--- Material for the task Enclosed Below ---

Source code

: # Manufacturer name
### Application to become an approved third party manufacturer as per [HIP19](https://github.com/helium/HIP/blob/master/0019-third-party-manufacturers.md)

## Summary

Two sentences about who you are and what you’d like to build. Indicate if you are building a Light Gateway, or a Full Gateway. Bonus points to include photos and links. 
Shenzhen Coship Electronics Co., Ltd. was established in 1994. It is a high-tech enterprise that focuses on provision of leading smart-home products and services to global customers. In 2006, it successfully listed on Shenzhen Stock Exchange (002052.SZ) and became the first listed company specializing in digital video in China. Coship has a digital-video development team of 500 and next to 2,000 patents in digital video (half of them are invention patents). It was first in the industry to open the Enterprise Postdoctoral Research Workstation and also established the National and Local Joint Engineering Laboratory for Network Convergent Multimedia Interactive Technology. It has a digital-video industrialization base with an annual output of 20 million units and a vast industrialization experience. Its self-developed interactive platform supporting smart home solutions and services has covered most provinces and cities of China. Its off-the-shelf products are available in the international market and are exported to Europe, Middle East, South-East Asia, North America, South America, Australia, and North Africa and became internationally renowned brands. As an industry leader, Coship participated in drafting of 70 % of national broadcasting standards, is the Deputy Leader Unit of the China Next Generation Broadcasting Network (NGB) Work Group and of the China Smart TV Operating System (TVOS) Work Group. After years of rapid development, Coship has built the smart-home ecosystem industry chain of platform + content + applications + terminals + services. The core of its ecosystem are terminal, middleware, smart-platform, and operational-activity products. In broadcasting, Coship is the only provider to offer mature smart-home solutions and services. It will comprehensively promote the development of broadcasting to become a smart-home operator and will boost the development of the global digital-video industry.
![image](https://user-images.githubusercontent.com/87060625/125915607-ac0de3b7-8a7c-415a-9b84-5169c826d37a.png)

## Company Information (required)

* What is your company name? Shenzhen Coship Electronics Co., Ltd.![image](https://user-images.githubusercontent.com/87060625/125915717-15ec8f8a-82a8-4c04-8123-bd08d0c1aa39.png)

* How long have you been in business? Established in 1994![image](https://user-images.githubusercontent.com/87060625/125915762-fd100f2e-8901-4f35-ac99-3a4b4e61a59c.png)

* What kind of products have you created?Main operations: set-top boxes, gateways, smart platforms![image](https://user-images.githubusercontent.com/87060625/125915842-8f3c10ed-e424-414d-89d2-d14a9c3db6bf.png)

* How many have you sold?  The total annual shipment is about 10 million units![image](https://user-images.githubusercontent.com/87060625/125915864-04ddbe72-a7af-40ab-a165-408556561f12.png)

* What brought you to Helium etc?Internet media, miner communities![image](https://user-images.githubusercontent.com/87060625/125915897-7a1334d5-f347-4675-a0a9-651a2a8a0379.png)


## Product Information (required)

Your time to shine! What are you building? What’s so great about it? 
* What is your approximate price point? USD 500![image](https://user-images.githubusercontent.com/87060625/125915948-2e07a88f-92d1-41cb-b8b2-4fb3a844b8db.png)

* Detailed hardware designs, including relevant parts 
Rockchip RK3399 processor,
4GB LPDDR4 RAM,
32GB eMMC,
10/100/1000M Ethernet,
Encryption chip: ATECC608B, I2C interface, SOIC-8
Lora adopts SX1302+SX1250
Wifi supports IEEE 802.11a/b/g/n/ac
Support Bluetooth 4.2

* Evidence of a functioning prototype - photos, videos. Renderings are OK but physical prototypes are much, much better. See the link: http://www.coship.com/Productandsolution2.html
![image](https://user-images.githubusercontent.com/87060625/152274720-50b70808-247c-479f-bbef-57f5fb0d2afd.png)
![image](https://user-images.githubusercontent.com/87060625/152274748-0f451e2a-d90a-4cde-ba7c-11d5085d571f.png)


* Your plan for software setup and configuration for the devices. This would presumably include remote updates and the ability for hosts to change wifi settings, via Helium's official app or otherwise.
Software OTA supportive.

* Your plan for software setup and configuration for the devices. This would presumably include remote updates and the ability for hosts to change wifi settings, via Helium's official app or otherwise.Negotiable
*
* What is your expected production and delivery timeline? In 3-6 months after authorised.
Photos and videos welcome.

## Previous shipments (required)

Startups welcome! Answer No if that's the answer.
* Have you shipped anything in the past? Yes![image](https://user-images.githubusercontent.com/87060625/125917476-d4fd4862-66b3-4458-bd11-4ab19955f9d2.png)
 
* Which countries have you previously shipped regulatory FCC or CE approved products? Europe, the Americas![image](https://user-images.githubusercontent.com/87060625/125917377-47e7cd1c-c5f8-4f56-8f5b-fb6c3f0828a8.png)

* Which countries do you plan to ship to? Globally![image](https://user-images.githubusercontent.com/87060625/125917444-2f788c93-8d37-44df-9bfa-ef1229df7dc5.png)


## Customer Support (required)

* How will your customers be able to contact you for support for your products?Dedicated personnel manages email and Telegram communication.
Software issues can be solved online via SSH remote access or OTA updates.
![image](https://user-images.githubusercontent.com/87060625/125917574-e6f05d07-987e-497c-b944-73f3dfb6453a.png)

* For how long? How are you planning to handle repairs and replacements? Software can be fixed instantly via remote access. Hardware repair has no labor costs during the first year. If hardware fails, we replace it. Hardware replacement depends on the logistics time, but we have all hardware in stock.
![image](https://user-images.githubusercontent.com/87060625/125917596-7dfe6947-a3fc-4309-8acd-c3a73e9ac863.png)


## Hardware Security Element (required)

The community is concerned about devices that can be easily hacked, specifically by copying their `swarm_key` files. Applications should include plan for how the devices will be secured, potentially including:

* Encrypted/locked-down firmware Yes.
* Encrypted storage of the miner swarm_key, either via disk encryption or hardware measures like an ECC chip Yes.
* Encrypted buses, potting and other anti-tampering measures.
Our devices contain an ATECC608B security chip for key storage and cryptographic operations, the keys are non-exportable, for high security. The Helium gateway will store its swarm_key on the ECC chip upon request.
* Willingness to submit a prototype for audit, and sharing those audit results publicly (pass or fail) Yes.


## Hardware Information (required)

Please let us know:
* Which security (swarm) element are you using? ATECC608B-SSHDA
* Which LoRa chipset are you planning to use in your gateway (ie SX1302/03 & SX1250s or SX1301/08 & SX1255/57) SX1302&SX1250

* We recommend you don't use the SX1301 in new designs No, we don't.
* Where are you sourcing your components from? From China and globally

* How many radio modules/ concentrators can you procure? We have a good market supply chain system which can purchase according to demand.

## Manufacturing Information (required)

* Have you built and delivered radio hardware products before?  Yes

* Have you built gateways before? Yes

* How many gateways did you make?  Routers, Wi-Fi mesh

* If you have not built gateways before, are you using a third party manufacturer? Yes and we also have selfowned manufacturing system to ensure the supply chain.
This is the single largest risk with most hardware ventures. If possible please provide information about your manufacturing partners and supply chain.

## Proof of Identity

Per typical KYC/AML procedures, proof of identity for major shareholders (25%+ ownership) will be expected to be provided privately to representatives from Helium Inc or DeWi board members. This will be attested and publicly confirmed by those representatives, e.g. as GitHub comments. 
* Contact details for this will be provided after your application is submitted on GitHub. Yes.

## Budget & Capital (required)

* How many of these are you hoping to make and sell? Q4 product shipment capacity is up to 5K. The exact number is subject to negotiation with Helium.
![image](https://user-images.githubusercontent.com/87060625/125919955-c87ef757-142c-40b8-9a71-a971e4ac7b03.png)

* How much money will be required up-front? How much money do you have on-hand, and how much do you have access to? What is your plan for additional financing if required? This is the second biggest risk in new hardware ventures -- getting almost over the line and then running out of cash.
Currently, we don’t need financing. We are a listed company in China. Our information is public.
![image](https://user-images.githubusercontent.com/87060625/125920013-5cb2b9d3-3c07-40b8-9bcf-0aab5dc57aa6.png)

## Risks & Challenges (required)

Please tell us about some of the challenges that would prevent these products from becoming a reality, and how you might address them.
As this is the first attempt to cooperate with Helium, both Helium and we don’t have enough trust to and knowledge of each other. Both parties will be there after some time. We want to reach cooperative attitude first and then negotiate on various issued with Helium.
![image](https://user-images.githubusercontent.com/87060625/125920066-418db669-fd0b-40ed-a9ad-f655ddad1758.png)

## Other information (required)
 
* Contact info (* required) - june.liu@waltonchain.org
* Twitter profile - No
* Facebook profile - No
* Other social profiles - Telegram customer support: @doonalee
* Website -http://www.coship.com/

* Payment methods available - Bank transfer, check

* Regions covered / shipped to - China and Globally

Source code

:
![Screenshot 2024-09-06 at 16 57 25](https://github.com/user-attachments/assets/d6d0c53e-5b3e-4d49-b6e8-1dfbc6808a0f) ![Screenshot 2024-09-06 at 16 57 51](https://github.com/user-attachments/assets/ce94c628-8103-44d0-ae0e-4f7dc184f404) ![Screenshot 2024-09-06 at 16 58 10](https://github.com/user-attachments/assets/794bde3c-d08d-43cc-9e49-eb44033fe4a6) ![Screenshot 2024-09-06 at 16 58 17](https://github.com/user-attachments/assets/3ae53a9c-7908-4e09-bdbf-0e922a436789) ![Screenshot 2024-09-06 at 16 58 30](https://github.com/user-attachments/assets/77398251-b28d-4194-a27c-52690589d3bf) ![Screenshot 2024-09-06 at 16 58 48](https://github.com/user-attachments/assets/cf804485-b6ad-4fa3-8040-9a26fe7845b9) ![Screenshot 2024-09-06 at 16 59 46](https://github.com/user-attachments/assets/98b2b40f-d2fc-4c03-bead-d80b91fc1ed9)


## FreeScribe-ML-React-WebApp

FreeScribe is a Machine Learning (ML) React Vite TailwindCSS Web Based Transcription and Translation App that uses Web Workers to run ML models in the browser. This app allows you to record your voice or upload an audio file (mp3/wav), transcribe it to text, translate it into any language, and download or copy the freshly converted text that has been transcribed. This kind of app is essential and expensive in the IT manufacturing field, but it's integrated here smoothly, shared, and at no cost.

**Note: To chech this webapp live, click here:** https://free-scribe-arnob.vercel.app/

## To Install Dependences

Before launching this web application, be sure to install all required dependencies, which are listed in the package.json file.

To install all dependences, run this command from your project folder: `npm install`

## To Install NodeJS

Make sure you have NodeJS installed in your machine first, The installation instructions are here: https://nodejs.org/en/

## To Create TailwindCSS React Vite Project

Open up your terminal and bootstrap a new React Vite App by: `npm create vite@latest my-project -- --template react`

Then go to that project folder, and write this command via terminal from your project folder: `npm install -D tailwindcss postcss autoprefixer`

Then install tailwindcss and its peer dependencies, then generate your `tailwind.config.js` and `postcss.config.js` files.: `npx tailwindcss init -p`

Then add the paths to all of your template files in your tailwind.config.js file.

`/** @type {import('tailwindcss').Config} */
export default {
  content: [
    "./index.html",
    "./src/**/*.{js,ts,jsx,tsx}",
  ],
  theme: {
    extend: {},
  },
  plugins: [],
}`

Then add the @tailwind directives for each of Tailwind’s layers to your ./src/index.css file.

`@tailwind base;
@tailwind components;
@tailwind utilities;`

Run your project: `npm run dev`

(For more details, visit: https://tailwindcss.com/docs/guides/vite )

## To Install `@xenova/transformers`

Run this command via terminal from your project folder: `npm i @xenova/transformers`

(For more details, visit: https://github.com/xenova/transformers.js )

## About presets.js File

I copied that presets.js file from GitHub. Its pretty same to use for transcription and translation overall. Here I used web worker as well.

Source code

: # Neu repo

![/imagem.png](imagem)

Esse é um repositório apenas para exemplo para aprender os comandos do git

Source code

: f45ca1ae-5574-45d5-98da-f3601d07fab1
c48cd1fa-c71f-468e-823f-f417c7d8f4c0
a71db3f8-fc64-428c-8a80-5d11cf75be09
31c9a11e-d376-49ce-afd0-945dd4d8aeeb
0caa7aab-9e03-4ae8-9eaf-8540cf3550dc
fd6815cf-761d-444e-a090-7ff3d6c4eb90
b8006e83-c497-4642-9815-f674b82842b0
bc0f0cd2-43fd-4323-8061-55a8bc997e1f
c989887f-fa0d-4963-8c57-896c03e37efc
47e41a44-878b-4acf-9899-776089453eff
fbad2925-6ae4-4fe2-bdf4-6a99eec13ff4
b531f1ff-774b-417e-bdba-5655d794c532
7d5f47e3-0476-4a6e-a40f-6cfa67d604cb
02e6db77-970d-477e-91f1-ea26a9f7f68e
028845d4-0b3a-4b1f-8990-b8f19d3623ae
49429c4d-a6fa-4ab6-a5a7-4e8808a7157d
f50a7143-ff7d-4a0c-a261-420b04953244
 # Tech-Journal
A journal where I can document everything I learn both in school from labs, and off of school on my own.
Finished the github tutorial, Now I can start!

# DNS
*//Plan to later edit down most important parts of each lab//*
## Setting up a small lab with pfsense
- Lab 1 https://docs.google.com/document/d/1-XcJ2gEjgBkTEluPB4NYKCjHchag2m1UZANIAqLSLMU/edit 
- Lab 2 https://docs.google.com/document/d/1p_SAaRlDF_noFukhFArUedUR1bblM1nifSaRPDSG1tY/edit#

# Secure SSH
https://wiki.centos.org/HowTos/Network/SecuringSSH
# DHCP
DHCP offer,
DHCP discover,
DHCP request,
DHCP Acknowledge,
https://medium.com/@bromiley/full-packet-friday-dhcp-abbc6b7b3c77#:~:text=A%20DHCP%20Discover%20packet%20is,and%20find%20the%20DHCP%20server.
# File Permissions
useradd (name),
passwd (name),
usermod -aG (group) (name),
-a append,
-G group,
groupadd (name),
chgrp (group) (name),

--- End of Enclosed Material for the task ---

**Brief:** Would you retype the lines above from the one with "Routers, Wi-Fi mesh" down to the one with "negotiation with Helium.", word for word, both ends included and no other lines?

**Output below:**
* How many gateways did you make?  Routers, Wi-Fi mesh

* If you have not built gateways before, are you using a third party manufacturer? Yes and we also have selfowned manufacturing system to ensure the supply chain.
This is the single largest risk with most hardware ventures. If possible please provide information about your manufacturing partners and supply chain.

## Proof of Identity

Per typical KYC/AML procedures, proof of identity for major shareholders (25%+ ownership) will be expected to be provided privately to representatives from Helium Inc or DeWi board members. This will be attested and publicly confirmed by those representatives, e.g. as GitHub comments. 
* Contact details for this will be provided after your application is submitted on GitHub. Yes.

## Budget & Capital (required)

* How many of these are you hoping to make and sell? Q4 product shipment capacity is up to 5K. The exact number is subject to negotiation with Helium.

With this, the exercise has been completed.